Au cœur des défis sanitaires africains, une solution logicielle prend forme au Togo : unifier et fluidifier le parcours médical du patient, de son admission à la pharmacie. C’est le pari d’un entrepreneur atypique, médecin de formation et informaticien de cœur, qui construit une infrastructure numérique destinée aux établissements de santé en quête de modernisation.
Waliyou Salifou, cofondateur et directeur général de Silina, incarne une tendance croissante en Afrique de l’Ouest : des professionnels du secteur sanitaire qui conçoivent eux-mêmes les outils technologiques manquants. Cette double compétence — médicale et informatique — lui permet de comprendre précisément les blocages opérationnels des hôpitaux et de proposer des solutions ancrées dans la réalité du terrain.
Un problème concret : la fragmentation des données médicales
Dans beaucoup d’établissements de santé en Afrique subsaharienne, les informations du patient restent cloisonnées. Une admission génère un dossier, la consultation un autre, la pharmacie une troisième source de données — souvent sur papier ou dans des systèmes déconnectés. Cette fragmentation ralentit les diagnostics, augmente les risques d’erreurs médicales et surcharge le personnel administratif.

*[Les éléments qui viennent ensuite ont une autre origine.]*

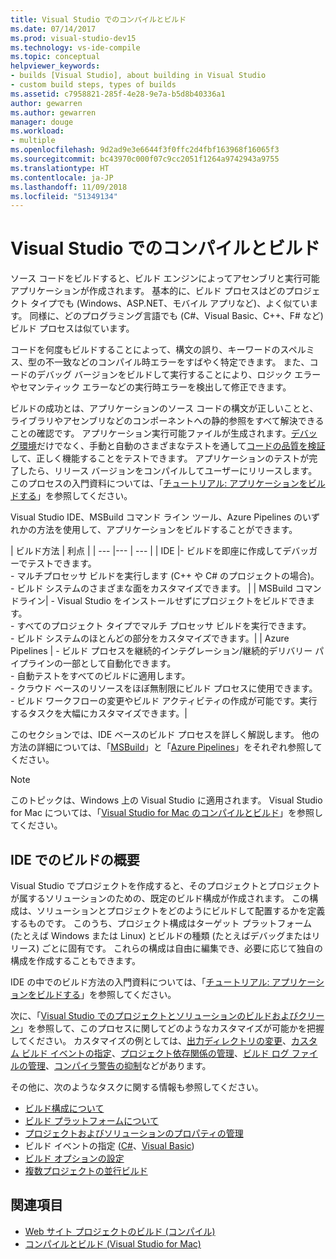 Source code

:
 ```yaml
---
title: Visual Studio でのコンパイルとビルド
ms.date: 07/14/2017
ms.prod: visual-studio-dev15
ms.technology: vs-ide-compile
ms.topic: conceptual
helpviewer_keywords:
- builds [Visual Studio], about building in Visual Studio
- custom build steps, types of builds
ms.assetid: c7958821-285f-4e28-9e7a-b5d8b40336a1
author: gewarren
ms.author: gewarren
manager: douge
ms.workload:
- multiple
ms.openlocfilehash: 9d2ad9e3e6644f3f0ffc2d4fbf163968f16065f3
ms.sourcegitcommit: bc43970c000f07c9cc2051f1264a9742943a9755
ms.translationtype: HT
ms.contentlocale: ja-JP
ms.lasthandoff: 11/09/2018
ms.locfileid: "51349134"
---
```

# <a name="compile-and-build-in-visual-studio"></a>Visual Studio でのコンパイルとビルド

ソース コードをビルドすると、ビルド エンジンによってアセンブリと実行可能アプリケーションが作成されます。 基本的に、ビルド プロセスはどのプロジェクト タイプでも (Windows、ASP.NET、モバイル アプリなど)、よく似ています。 同様に、どのプログラミング言語でも (C#、Visual Basic、C++、F# など) ビルド プロセスは似ています。

コードを何度もビルドすることによって、構文の誤り、キーワードのスペルミス、型の不一致などのコンパイル時エラーをすばやく特定できます。 また、コードのデバッグ バージョンをビルドして実行することにより、ロジック エラーやセマンティック エラーなどの実行時エラーを検出して修正できます。

ビルドの成功とは、アプリケーションのソース コードの構文が正しいことと、ライブラリやアセンブリなどのコンポーネントへの静的参照をすべて解決できることの確認です。 アプリケーション実行可能ファイルが生成されます。[デバッグ環境](../debugger/index.md)だけでなく、手動と自動のさまざまなテストを通して[コードの品質を検証](../test/improve-code-quality.md)して、正しく機能することをテストできます。 アプリケーションのテストが完了したら、リリース バージョンをコンパイルしてユーザーにリリースします。 このプロセスの入門資料については、「[チュートリアル: アプリケーションをビルドする](../ide/walkthrough-building-an-application.md)」を参照してください。

Visual Studio IDE、MSBuild コマンド ライン ツール、Azure Pipelines のいずれかの方法を使用して、アプリケーションをビルドすることができます。

| ビルド方法 | 利点 |
| --- |--- | --- |
| IDE |- ビルドを即座に作成してデバッガーでテストできます。<br />- マルチプロセッサ ビルドを実行します (C++ や C# のプロジェクトの場合)。<br />- ビルド システムのさまざまな面をカスタマイズできます。 |
| MSBuild コマンドライン| - Visual Studio をインストールせずにプロジェクトをビルドできます。<br />- すべてのプロジェクト タイプでマルチ プロセッサ ビルドを実行できます。<br />- ビルド システムのほとんどの部分をカスタマイズできます。|
| Azure Pipelines | - ビルド プロセスを継続的インテグレーション/継続的デリバリー パイプラインの一部として自動化できます。<br />- 自動テストをすべてのビルドに適用します。<br />- クラウド ベースのリソースをほぼ無制限にビルド プロセスに使用できます。<br />- ビルド ワークフローの変更やビルド アクティビティの作成が可能です。実行するタスクを大幅にカスタマイズできます。|

このセクションでは、IDE ベースのビルド プロセスを詳しく解説します。 他の方法の詳細については、「[MSBuild](../msbuild/msbuild.md)」と「[Azure Pipelines](/azure/devops/pipelines/index?view=vsts)」をそれぞれ参照してください。

> [!NOTE]
> このトピックは、Windows 上の Visual Studio に適用されます。 Visual Studio for Mac については、「[Visual Studio for Mac のコンパイルとビルド](/visualstudio/mac/compiling-and-building)」を参照してください。

## <a name="overview-of-building-from-the-ide"></a>IDE でのビルドの概要

Visual Studio でプロジェクトを作成すると、そのプロジェクトとプロジェクトが属するソリューションのための、既定のビルド構成が作成されます。  この構成は、ソリューションとプロジェクトをどのようにビルドして配置するかを定義するものです。 このうち、プロジェクト構成はターゲット プラットフォーム (たとえば Windows または Linux) とビルドの種類 (たとえばデバッグまたはリリース) ごとに固有です。 これらの構成は自由に編集でき、必要に応じて独自の構成を作成することもできます。

IDE の中でのビルド方法の入門資料については、「[チュートリアル: アプリケーションをビルドする](walkthrough-building-an-application.md)」を参照してください。

次に、「[Visual Studio でのプロジェクトとソリューションのビルドおよびクリーン](building-and-cleaning-projects-and-solutions-in-visual-studio.md)」を参照して、このプロセスに関してどのようなカスタマイズが可能かを把握してください。 カスタマイズの例としては、[出力ディレクトリの変更](how-to-change-the-build-output-directory.md)、[カスタム ビルド イベントの指定](specifying-custom-build-events-in-visual-studio.md)、[プロジェクト依存関係の管理](how-to-create-and-remove-project-dependencies.md)、[ビルド ログ ファイルの管理](how-to-view-save-and-configure-build-log-files.md)、[コンパイラ警告の抑制](how-to-suppress-compiler-warnings.md)などがあります。

その他に、次のようなタスクに関する情報も参照してください。
- [ビルド構成について](understanding-build-configurations.md)
- [ビルド プラットフォームについて](understanding-build-platforms.md)
- [プロジェクトおよびソリューションのプロパティの管理](managing-project-and-solution-properties.md)
- ビルド イベントの指定 ([C#](how-to-specify-build-events-csharp.md)、[Visual Basic](how-to-specify-build-events-visual-basic.md))
- [ビルド オプションの設定](reference/options-dialog-box-projects-and-solutions-build-and-run.md)
- [複数プロジェクトの並行ビルド](../msbuild/building-multiple-projects-in-parallel-with-msbuild.md)

## <a name="see-also"></a>関連項目

- [Web サイト プロジェクトのビルド (コンパイル)](https://msdn.microsoft.com/Library/a9cbb88c-8fff-4c67-848b-98fbfd823193)
- [コンパイルとビルド (Visual Studio for Mac)](/visualstudio/mac/compiling-and-building)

Silina propose une centralisation de ces flux. L’objectif : permettre à chaque professionnel de santé — médecin, infirmier, pharmacien — d’accéder en temps réel aux informations pertinentes du patient, tout en sécurisant les données sensibles. Un enjeu critique pour la qualité des soins, en particulier dans les pays où l’infrastructure médicale est en développement.
Un modèle d’affaires tourné vers les hôpitaux et cliniques
La cible de Silina est claire : les établissements de santé publics et privés du Togo et d’Afrique de l’Ouest qui cherchent à moderniser leur gestion administrative et médicale sans investir dans une infrastructure IT coûteuse et compliquée. Le logiciel fonctionne selon un modèle de souscription, rendant l’accès plus accessible aux structures de taille moyenne.
Cette approche répond à une réalité économique : peu d’hôpitaux africains disposent des ressources pour déployer des solutions informatiques monolithiques. Une plateforme modulaire, adaptable et abordable correspond mieux à leurs besoins et budgets réels.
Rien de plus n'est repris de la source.